ARRÊT DU TRIBUNAL DE LA FONCTION PUBLIQUE
(deuxième chambre)

10 mars 2011


Affaire F‑27/10


Christian Begue e.a.

contre

Commission européenne

« Fonction publique — Agents contractuels — Indemnité pour travailleurs régulièrement soumis à des astreintes — Article 55 et article 56 ter du statut — Règlement (CEE, Euratom, CECA) no 495/77 »

Objet : Recours, introduit au titre de l’article 270 TFUE, applicable au traité CEEA en vertu de son article 106 bis, par lequel M. Begue et 17 autres requérants dont les noms figurent en annexe de l’arrêt demandent l’annulation de la décision de l’autorité habilitée à conclure les contrats de la Commission, du 2 février 2010, rejetant leurs réclamations contre la décision du 3 septembre 2009 refusant de faire droit à leurs demandes de versement, et ce avec effet rétroactif, d’une indemnité pour astreinte visée à l’article 56 ter du statut des fonctionnaires de l’Union européenne.

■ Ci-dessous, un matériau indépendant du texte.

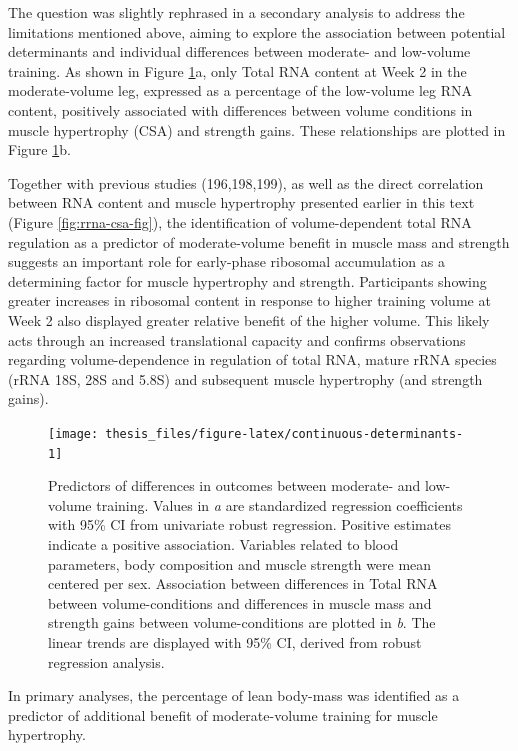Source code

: \documentclass[twoside,10pt]{gihclass} %
\begin{document}
The question was slightly rephrased in a secondary analysis to address the limitations mentioned above, aiming to explore the association between potential determinants and individual differences between moderate- and low-volume training.
As shown in Figure \ref{fig:continuous-determinants}a, only Total RNA content at Week 2 in the moderate-volume leg, expressed as a percentage of the low-volume leg RNA content, positively associated with differences between volume conditions in muscle hypertrophy (CSA) and strength gains. These relationships are plotted in Figure \ref{fig:continuous-determinants}b.

Together with previous studies
(196,198,199),
as well as the direct correlation between RNA content and muscle hypertrophy presented earlier in this text
(Figure \ref{fig:rrna-csa-fig}),
the identification of volume-dependent total RNA regulation as a predictor of moderate-volume benefit in muscle mass and strength suggests an important role for early-phase ribosomal accumulation as a determining factor for muscle hypertrophy and strength.
Participants showing greater increases in ribosomal content in response to higher training volume at Week 2 also displayed greater relative benefit of the higher volume.
This likely acts through an increased translational capacity and confirms observations regarding volume-dependence in regulation of total RNA, mature rRNA species (rRNA 18S, 28S and 5.8S) and subsequent muscle hypertrophy (and strength gains).
\begin{figure}

{\centering \texttt{[image: thesis\_files/figure-latex/continuous-determinants-1]} 

}

\caption[Determinanats of moderate- over low-volume training benefit]{Predictors of differences in outcomes between moderate- and low-volume training. Values in \textit{a} are standardized regression coefficients with 95\% CI from univariate robust regression. Positive estimates indicate a positive association. Variables related to blood parameters, body composition and muscle strength were mean centered per sex. Association between differences in Total RNA between volume-conditions and differences in muscle mass and strength gains between volume-conditions are plotted in \textit{b}. The linear trends are displayed with 95\% CI, derived from robust regression analysis.}\label{fig:continuous-determinants}
\end{figure}
In primary analyses, the percentage of lean body-mass was identified as a predictor of additional benefit of moderate-volume training for muscle hypertrophy.
\end{document}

Décision : Le recours est rejeté. Les requérants supportent leurs propres dépens et sont condamnés à supporter les dépens de la Commission.


Sommaire


1.      Fonctionnaires — Conditions de travail — Indemnité d’astreinte

(Statut des fonctionnaires, art. 56 ter, alinéa 1 ; règlement du Conseil no 495/77, art. 1er, § 1, alinéa 1)

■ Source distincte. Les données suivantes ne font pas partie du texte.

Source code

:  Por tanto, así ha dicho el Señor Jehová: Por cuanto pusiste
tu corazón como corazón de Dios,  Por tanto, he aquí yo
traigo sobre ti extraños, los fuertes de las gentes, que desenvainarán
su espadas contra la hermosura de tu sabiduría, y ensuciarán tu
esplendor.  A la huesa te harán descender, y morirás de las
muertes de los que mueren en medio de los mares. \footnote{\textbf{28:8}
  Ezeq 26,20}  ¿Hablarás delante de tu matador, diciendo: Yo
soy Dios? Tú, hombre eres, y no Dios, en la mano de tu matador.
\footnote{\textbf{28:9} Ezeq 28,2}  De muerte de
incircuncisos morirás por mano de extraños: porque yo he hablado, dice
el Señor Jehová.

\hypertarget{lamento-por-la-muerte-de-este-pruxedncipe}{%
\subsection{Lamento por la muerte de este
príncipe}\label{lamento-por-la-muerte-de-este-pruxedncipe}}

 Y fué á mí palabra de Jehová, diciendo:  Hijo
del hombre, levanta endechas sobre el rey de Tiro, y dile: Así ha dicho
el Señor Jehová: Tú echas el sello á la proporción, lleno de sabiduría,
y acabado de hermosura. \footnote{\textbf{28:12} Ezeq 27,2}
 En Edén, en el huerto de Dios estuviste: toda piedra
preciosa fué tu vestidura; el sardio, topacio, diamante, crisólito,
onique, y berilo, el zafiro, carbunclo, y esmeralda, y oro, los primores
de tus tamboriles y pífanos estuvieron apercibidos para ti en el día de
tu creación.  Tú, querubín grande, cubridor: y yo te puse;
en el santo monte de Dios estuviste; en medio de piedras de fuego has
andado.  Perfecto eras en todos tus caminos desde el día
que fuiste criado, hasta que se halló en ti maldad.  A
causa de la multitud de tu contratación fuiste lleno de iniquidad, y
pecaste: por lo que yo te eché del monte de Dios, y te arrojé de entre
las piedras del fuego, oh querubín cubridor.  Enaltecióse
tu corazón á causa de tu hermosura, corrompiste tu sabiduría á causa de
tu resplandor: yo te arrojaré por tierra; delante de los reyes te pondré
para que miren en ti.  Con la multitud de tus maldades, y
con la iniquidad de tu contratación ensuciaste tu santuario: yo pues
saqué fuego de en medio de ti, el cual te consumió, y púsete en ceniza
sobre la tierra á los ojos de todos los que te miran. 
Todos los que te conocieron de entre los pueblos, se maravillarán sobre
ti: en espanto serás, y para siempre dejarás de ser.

2.      Fonctionnaires — Conditions de travail — Indemnité d’astreinte

(Statut des fonctionnaires, art. 55 et 56 ter ; charte des droits fondamentaux de l’Union européenne, art. 31, § 2 ; directive du Parlement européen et du Conseil 2003/88)


1.      Un fonctionnaire ne peut revendiquer l’indemnité d’astreinte prévue à l’article 56 ter du statut que si deux conditions sont remplies, celles‑ci étant d’interprétation stricte. En premier lieu, et conformément audit article 56 ter, premier alinéa, le fonctionnaire doit être régulièrement astreint à se tenir à la disposition de l’institution sur le lieu de travail ou à son domicile en dehors de la durée normale de travail. En second lieu, le fonctionnaire doit appartenir à un service présentant l’une des caractéristiques énumérées par l’article 1er, paragraphe 1, premier alinéa, du règlement no 495/77, déterminant les catégories de bénéficiaires, les conditions d’attribution et les taux des indemnités qui peuvent être accordées aux fonctionnaires régulièrement soumis à des astreintes, comme par exemple la caractéristique d’effectuer des tâches de sécurité et de prévention ou celle de fournir un soutien à la coordination en cas d’urgence ou de crise.

(voir points 44 et 76)


2.      Seul un service, ou une partie d’un service, comprenant plusieurs fonctionnaires ou agents peut être astreint, en tant que collectivité, à rester effectivement disponible 24 heures sur 24, tout au long de l’année et, par conséquent, justifier l’octroi d’une indemnité d’astreinte prévue à l’article 56 ter du statut à ses fonctionnaires et agents.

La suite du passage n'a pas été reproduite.